_DIRECTIONS:_ Return all of the records exactly.

[Data entries]

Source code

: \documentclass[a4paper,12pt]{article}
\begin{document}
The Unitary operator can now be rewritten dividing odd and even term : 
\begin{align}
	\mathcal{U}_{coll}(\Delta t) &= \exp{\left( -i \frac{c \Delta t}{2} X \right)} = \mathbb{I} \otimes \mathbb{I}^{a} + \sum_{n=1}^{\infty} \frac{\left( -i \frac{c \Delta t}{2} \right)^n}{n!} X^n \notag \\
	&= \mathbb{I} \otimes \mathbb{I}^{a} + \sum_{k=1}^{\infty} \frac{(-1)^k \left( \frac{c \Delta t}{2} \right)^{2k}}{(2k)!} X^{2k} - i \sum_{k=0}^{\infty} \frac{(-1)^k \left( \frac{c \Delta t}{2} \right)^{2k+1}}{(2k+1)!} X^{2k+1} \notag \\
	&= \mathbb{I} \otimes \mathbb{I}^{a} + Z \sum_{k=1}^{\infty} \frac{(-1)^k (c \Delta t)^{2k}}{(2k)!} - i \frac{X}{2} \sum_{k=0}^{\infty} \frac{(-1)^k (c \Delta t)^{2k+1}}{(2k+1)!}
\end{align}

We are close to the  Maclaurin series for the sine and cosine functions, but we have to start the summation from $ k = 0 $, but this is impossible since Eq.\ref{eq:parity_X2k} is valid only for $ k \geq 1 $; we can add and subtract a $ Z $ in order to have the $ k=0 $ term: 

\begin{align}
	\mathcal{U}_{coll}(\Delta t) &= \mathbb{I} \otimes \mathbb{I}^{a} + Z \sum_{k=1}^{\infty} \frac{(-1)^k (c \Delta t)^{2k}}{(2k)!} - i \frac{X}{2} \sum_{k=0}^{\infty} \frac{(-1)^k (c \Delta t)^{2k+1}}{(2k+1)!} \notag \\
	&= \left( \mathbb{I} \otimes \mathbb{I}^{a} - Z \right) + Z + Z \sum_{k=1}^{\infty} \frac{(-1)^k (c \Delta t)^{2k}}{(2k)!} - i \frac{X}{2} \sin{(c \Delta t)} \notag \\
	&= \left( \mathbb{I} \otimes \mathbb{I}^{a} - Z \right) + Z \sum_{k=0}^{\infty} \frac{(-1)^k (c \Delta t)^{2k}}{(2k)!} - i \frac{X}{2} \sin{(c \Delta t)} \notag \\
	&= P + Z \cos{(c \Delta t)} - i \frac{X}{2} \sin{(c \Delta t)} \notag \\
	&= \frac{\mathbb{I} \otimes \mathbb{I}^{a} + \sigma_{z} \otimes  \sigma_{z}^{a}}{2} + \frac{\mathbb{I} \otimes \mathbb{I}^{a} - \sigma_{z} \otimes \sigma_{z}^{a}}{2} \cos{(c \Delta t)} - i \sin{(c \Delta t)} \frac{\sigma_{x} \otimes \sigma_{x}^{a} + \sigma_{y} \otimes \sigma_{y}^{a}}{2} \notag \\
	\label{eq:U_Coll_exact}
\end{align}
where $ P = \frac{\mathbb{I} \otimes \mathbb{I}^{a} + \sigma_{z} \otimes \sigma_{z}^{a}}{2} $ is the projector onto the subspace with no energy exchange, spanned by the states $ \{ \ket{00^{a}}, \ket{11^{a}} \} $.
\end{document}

_THE COMPLETED TASK:_
Source code

: \documentclass[a4paper,12pt]{article}
\begin{document}
The Unitary operator can now be rewritten dividing odd and even term : 
\begin{align}
	\mathcal{U}_{coll}(\Delta t) &= \exp{\left( -i \frac{c \Delta t}{2} X \right)} = \mathbb{I} \otimes \mathbb{I}^{a} + \sum_{n=1}^{\infty} \frac{\left( -i \frac{c \Delta t}{2} \right)^n}{n!} X^n \notag \\
	&= \mathbb{I} \otimes \mathbb{I}^{a} + \sum_{k=1}^{\infty} \frac{(-1)^k \left( \frac{c \Delta t}{2} \right)^{2k}}{(2k)!} X^{2k} - i \sum_{k=0}^{\infty} \frac{(-1)^k \left( \frac{c \Delta t}{2} \right)^{2k+1}}{(2k+1)!} X^{2k+1} \notag \\
	&= \mathbb{I} \otimes \mathbb{I}^{a} + Z \sum_{k=1}^{\infty} \frac{(-1)^k (c \Delta t)^{2k}}{(2k)!} - i \frac{X}{2} \sum_{k=0}^{\infty} \frac{(-1)^k (c \Delta t)^{2k+1}}{(2k+1)!}
\end{align}

We are close to the  Maclaurin series for the sine and cosine functions, but we have to start the summation from $ k = 0 $, but this is impossible since Eq.\ref{eq:parity_X2k} is valid only for $ k \geq 1 $; we can add and subtract a $ Z $ in order to have the $ k=0 $ term: 

\begin{align}
	\mathcal{U}_{coll}(\Delta t) &= \mathbb{I} \otimes \mathbb{I}^{a} + Z \sum_{k=1}^{\infty} \frac{(-1)^k (c \Delta t)^{2k}}{(2k)!} - i \frac{X}{2} \sum_{k=0}^{\infty} \frac{(-1)^k (c \Delta t)^{2k+1}}{(2k+1)!} \notag \\
	&= \left( \mathbb{I} \otimes \mathbb{I}^{a} - Z \right) + Z + Z \sum_{k=1}^{\infty} \frac{(-1)^k (c \Delta t)^{2k}}{(2k)!} - i \frac{X}{2} \sin{(c \Delta t)} \notag \\
	&= \left( \mathbb{I} \otimes \mathbb{I}^{a} - Z \right) + Z \sum_{k=0}^{\infty} \frac{(-1)^k (c \Delta t)^{2k}}{(2k)!} - i \frac{X}{2} \sin{(c \Delta t)} \notag \\
	&= P + Z \cos{(c \Delta t)} - i \frac{X}{2} \sin{(c \Delta t)} \notag \\
	&= \frac{\mathbb{I} \otimes \mathbb{I}^{a} + \sigma_{z} \otimes  \sigma_{z}^{a}}{2} + \frac{\mathbb{I} \otimes \mathbb{I}^{a} - \sigma_{z} \otimes \sigma_{z}^{a}}{2} \cos{(c \Delta t)} - i \sin{(c \Delta t)} \frac{\sigma_{x} \otimes \sigma_{x}^{a} + \sigma_{y} \otimes \sigma_{y}^{a}}{2} \notag \\
	\label{eq:U_Coll_exact}
\end{align}
where $ P = \frac{\mathbb{I} \otimes \mathbb{I}^{a} + \sigma_{z} \otimes \sigma_{z}^{a}}{2} $ is the projector onto the subspace with no energy exchange, spanned by the states $ \{ \ket{00^{a}}, \ket{11^{a}} \} $.
\end{document}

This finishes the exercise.